03.08.2010 - 03.08.2010
View African Dreams - Football, Voodoo and Music on Kristi D's travel map.
“I can help you get a Nigerian visa!” The words sounded sweet, but it wasn't the first time we had heard someone promise to help us to get the elusive document. But when Prince, a Nigerian living in Cotonou mentioned that he is friends with the ambassador, things started looking a little more promising. Only moments earlier, he had greeted the ambassador's wife, a guest at his Benin Independence Day Celebration Party at the Obama Beach in Cotonou. So he seemed to be telling the truth.

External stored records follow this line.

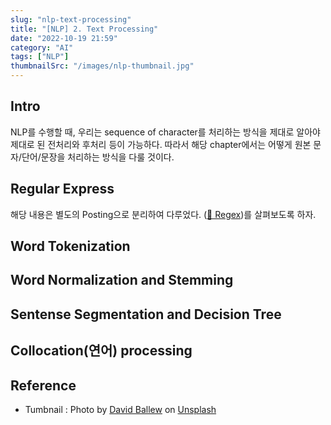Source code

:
 ```yaml
---
slug: "nlp-text-processing"
title: "[NLP] 2. Text Processing"
date: "2022-10-19 21:59"
category: "AI"
tags: ["NLP"]
thumbnailSrc: "/images/nlp-thumbnail.jpg"
---
```


## Intro

NLP를 수행할 때, 우리는 sequence of character를 처리하는 방식을 제대로 알아야 제대로 된 전처리와 후처리 등이 가능하다. 따라서 해당 chapter에서는 어떻게 원본 문자/단어/문장을 처리하는 방식을 다룰 것이다.

## Regular Express

해당 내용은 별도의 Posting으로 분리하여 다루었다. ([🔗 Regex](/posts/regex))를 살펴보도록 하자.

## Word Tokenization

## Word Normalization and Stemming

## Sentense Segmentation and Decision Tree

## Collocation(연어) processing

## Reference

- Tumbnail : Photo by [David Ballew](https://unsplash.com/@daveballew?utm_source=unsplash&utm_medium=referral&utm_content=creditCopyText) on [Unsplash](https://unsplash.com/@daveballew?utm_source=unsplash&utm_medium=referral&utm_content=creditCopyText)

Eduardo and I looked at each other. Maybe this was our chance. Maybe it would work out this time. Lagos was among the top reasons why we had decided to come to West Africa, and once again it seemed our dreams would come true. Maybe.
Our hopes faltered pretty quickly, as the “ambassador” turned out to be someone called Daniel that perhaps worked at the Nigerian Embassy, but wanted $800 to help us get the visas. We offered $300, but Daniel declined. Alas, we were back to square one.
But, wait a second! During our “negotiations” with Daniel, we had gotten in touch with a lady in Lagos who had read my blog, and she offered to provide us with an invitation. With Eduardo's Peruvian passport (there's no Nigerian Embassy in Peru), and the invitation, we decided to try on our own.
If the Togolese visa officials are corrupt, wait until you meet the Nigerians. The huge man in a bright pink shirt was intimidating. His face convulsed in mixed expressions of anger, surprise and ridicule. He stood up and leaned forward towards us, threatening us with his entire being.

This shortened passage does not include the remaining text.